VALRICO — Pickles is having a tough night.
Riella sprained her ankle, and now she's hobbling around in her bikini and platform heels. Not sexy. Bad for business. Pickles tells her to go home.
Then some guy shows up asking for Sabrina. "That's my kid's father," she explains.
"He can call you in the daytime," Pickles tell her.
Pickles sighs, lights up another cigarette. The night is just beginning.
Pickles — real name Michael Ciaramella — is the manager at Showgirls on State Road 60 in Valrico, the only adult-oriented club in the Brandon area, and he knows what people think.
They take a look at the mirrors, the pole, the glow-in-the-dark carpeting, and they assume that managing a bikini bar is a big party every night.
"They don't understand what goes into it," he says.
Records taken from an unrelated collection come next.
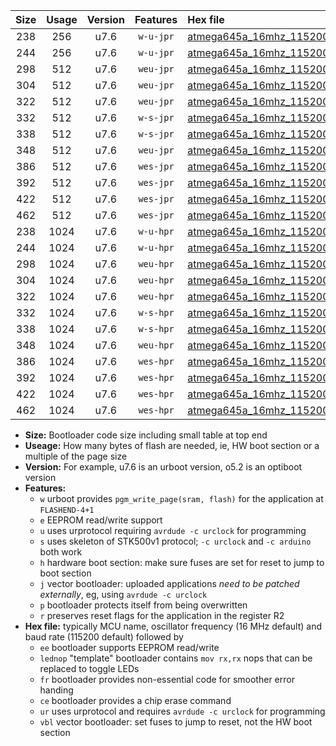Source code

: |Size|Usage|Version|Features|Hex file|
|:-:|:-:|:-:|:-:|:--|
|238|256|u7.6|`w-u-jpr`|[atmega645a_16mhz_115200bps_ur_vbl.hex](https://raw.githubusercontent.com/stefanrueger/urboot/main/atmega645a_16mhz_115200bps_ur_vbl.hex)|
|244|256|u7.6|`w-u-jpr`|[atmega645a_16mhz_115200bps_lednop_ur_vbl.hex](https://raw.githubusercontent.com/stefanrueger/urboot/main/atmega645a_16mhz_115200bps_lednop_ur_vbl.hex)|
|298|512|u7.6|`weu-jpr`|[atmega645a_16mhz_115200bps_ee_ur_vbl.hex](https://raw.githubusercontent.com/stefanrueger/urboot/main/atmega645a_16mhz_115200bps_ee_ur_vbl.hex)|
|304|512|u7.6|`weu-jpr`|[atmega645a_16mhz_115200bps_ee_lednop_ur_vbl.hex](https://raw.githubusercontent.com/stefanrueger/urboot/main/atmega645a_16mhz_115200bps_ee_lednop_ur_vbl.hex)|
|322|512|u7.6|`weu-jpr`|[atmega645a_16mhz_115200bps_ee_lednop_fr_ur_vbl.hex](https://raw.githubusercontent.com/stefanrueger/urboot/main/atmega645a_16mhz_115200bps_ee_lednop_fr_ur_vbl.hex)|
|332|512|u7.6|`w-s-jpr`|[atmega645a_16mhz_115200bps_vbl.hex](https://raw.githubusercontent.com/stefanrueger/urboot/main/atmega645a_16mhz_115200bps_vbl.hex)|
|338|512|u7.6|`w-s-jpr`|[atmega645a_16mhz_115200bps_lednop_vbl.hex](https://raw.githubusercontent.com/stefanrueger/urboot/main/atmega645a_16mhz_115200bps_lednop_vbl.hex)|
|348|512|u7.6|`weu-jpr`|[atmega645a_16mhz_115200bps_ee_lednop_fr_ce_ur_vbl.hex](https://raw.githubusercontent.com/stefanrueger/urboot/main/atmega645a_16mhz_115200bps_ee_lednop_fr_ce_ur_vbl.hex)|
|386|512|u7.6|`wes-jpr`|[atmega645a_16mhz_115200bps_ee_vbl.hex](https://raw.githubusercontent.com/stefanrueger/urboot/main/atmega645a_16mhz_115200bps_ee_vbl.hex)|
|392|512|u7.6|`wes-jpr`|[atmega645a_16mhz_115200bps_ee_lednop_vbl.hex](https://raw.githubusercontent.com/stefanrueger/urboot/main/atmega645a_16mhz_115200bps_ee_lednop_vbl.hex)|
|422|512|u7.6|`wes-jpr`|[atmega645a_16mhz_115200bps_ee_lednop_fr_vbl.hex](https://raw.githubusercontent.com/stefanrueger/urboot/main/atmega645a_16mhz_115200bps_ee_lednop_fr_vbl.hex)|
|462|512|u7.6|`wes-jpr`|[atmega645a_16mhz_115200bps_ee_lednop_fr_ce_vbl.hex](https://raw.githubusercontent.com/stefanrueger/urboot/main/atmega645a_16mhz_115200bps_ee_lednop_fr_ce_vbl.hex)|
|238|1024|u7.6|`w-u-hpr`|[atmega645a_16mhz_115200bps_ur.hex](https://raw.githubusercontent.com/stefanrueger/urboot/main/atmega645a_16mhz_115200bps_ur.hex)|
|244|1024|u7.6|`w-u-hpr`|[atmega645a_16mhz_115200bps_lednop_ur.hex](https://raw.githubusercontent.com/stefanrueger/urboot/main/atmega645a_16mhz_115200bps_lednop_ur.hex)|
|298|1024|u7.6|`weu-hpr`|[atmega645a_16mhz_115200bps_ee_ur.hex](https://raw.githubusercontent.com/stefanrueger/urboot/main/atmega645a_16mhz_115200bps_ee_ur.hex)|
|304|1024|u7.6|`weu-hpr`|[atmega645a_16mhz_115200bps_ee_lednop_ur.hex](https://raw.githubusercontent.com/stefanrueger/urboot/main/atmega645a_16mhz_115200bps_ee_lednop_ur.hex)|
|322|1024|u7.6|`weu-hpr`|[atmega645a_16mhz_115200bps_ee_lednop_fr_ur.hex](https://raw.githubusercontent.com/stefanrueger/urboot/main/atmega645a_16mhz_115200bps_ee_lednop_fr_ur.hex)|
|332|1024|u7.6|`w-s-hpr`|[atmega645a_16mhz_115200bps.hex](https://raw.githubusercontent.com/stefanrueger/urboot/main/atmega645a_16mhz_115200bps.hex)|
|338|1024|u7.6|`w-s-hpr`|[atmega645a_16mhz_115200bps_lednop.hex](https://raw.githubusercontent.com/stefanrueger/urboot/main/atmega645a_16mhz_115200bps_lednop.hex)|
|348|1024|u7.6|`weu-hpr`|[atmega645a_16mhz_115200bps_ee_lednop_fr_ce_ur.hex](https://raw.githubusercontent.com/stefanrueger/urboot/main/atmega645a_16mhz_115200bps_ee_lednop_fr_ce_ur.hex)|
|386|1024|u7.6|`wes-hpr`|[atmega645a_16mhz_115200bps_ee.hex](https://raw.githubusercontent.com/stefanrueger/urboot/main/atmega645a_16mhz_115200bps_ee.hex)|
|392|1024|u7.6|`wes-hpr`|[atmega645a_16mhz_115200bps_ee_lednop.hex](https://raw.githubusercontent.com/stefanrueger/urboot/main/atmega645a_16mhz_115200bps_ee_lednop.hex)|
|422|1024|u7.6|`wes-hpr`|[atmega645a_16mhz_115200bps_ee_lednop_fr.hex](https://raw.githubusercontent.com/stefanrueger/urboot/main/atmega645a_16mhz_115200bps_ee_lednop_fr.hex)|
|462|1024|u7.6|`wes-hpr`|[atmega645a_16mhz_115200bps_ee_lednop_fr_ce.hex](https://raw.githubusercontent.com/stefanrueger/urboot/main/atmega645a_16mhz_115200bps_ee_lednop_fr_ce.hex)|

- **Size:** Bootloader code size including small table at top end
- **Useage:** How many bytes of flash are needed, ie, HW boot section or a multiple of the page size
- **Version:** For example, u7.6 is an urboot version, o5.2 is an optiboot version
- **Features:**
  + `w` urboot provides `pgm_write_page(sram, flash)` for the application at `FLASHEND-4+1`
  + `e` EEPROM read/write support
  + `u` uses urprotocol requiring `avrdude -c urclock` for programming
  + `s` uses skeleton of STK500v1 protocol; `-c urclock` and `-c arduino` both work
  + `h` hardware boot section: make sure fuses are set for reset to jump to boot section
  + `j` vector bootloader: uploaded applications *need to be patched externally*, eg, using `avrdude -c urclock`
  + `p` bootloader protects itself from being overwritten
  + `r` preserves reset flags for the application in the register R2
- **Hex file:** typically MCU name, oscillator frequency (16 MHz default) and baud rate (115200 default) followed by
  + `ee` bootloader supports EEPROM read/write
  + `lednop` "template" bootloader contains `mov rx,rx` nops that can be replaced to toggle LEDs
  + `fr` bootloader provides non-essential code for smoother error handing
  + `ce` bootloader provides a chip erase command
  + `ur` uses urprotocol and requires `avrdude -c urclock` for programming
  + `vbl` vector bootloader: set fuses to jump to reset, not the HW boot section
They don't understand what hard work it is keeping a place like this titillating enough to draw clients but clean enough to keep out of trouble with the cops.
It's a delicate balance.
When Showgirls opened in 2006, local pastors and community members protested. They foretold disaster. Crime rates would rocket, they said. The bar would be a magnet for lowlifes, troublemakers and hoodlums.
So far they've been wrong, said Cpl. Luther Core of the Hillsborough Sheriff's Office vice squad.
The department hasn't had any complaints recently about Showgirls, he said, and the bar isn't a trouble spot.
Eyes wide open
Activists who always opposed Showgirls claim credit for the restraint.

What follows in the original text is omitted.